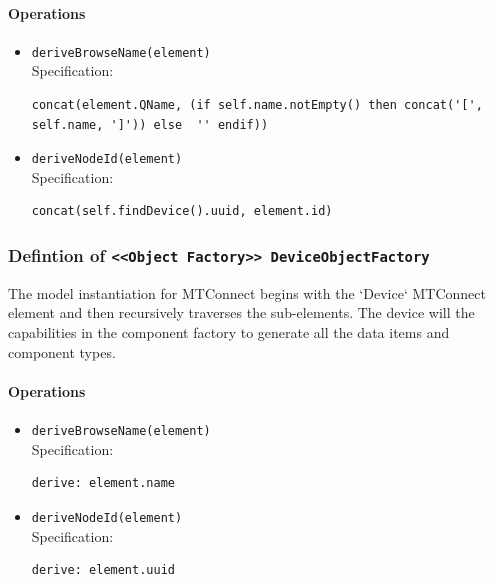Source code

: \paragraph{Operations}
\begin{itemize}
  \item \texttt{deriveBrowseName(element)}\\
    Specification:
   \indent \begin{lstlisting}
concat(element.QName, (if self.name.notEmpty() then concat('[', self.name, ']')) else  '' endif))
\end{lstlisting}

  \item \texttt{deriveNodeId(element)}\\
    Specification:
   \indent \begin{lstlisting}
concat(self.findDevice().uuid, element.id)
\end{lstlisting}

\end{itemize}
\FloatBarrier
\subsubsection{Defintion of \texttt{<<Object Factory>> DeviceObjectFactory}} \label{type:DeviceObjectFactory}

\FloatBarrier

The model instantiation for MTConnect begins with the `Device` MTConnect element and then recursively traverses the sub-elements. The device will the capabilities in the component factory to generate all the data items and component types. 

\paragraph{Operations}
\begin{itemize}
  \item \texttt{deriveBrowseName(element)}\\
    Specification:
   \indent \begin{lstlisting}
derive: element.name
\end{lstlisting}

  \item \texttt{deriveNodeId(element)}\\
    Specification:
   \indent \begin{lstlisting}
derive: element.uuid
\end{lstlisting}

\end{itemize}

Problem to work on: Please copy exactly the lines from the one that contains "The model instantiation" up to and including the final line of the listing above.

Response:
The model instantiation for MTConnect begins with the `Device` MTConnect element and then recursively traverses the sub-elements. The device will the capabilities in the component factory to generate all the data items and component types. 

\paragraph{Operations}
\begin{itemize}
  \item \texttt{deriveBrowseName(element)}\\
    Specification:
   \indent \begin{lstlisting}
derive: element.name
\end{lstlisting}

  \item \texttt{deriveNodeId(element)}\\
    Specification:
   \indent \begin{lstlisting}
derive: element.uuid
\end{lstlisting}

\end{itemize}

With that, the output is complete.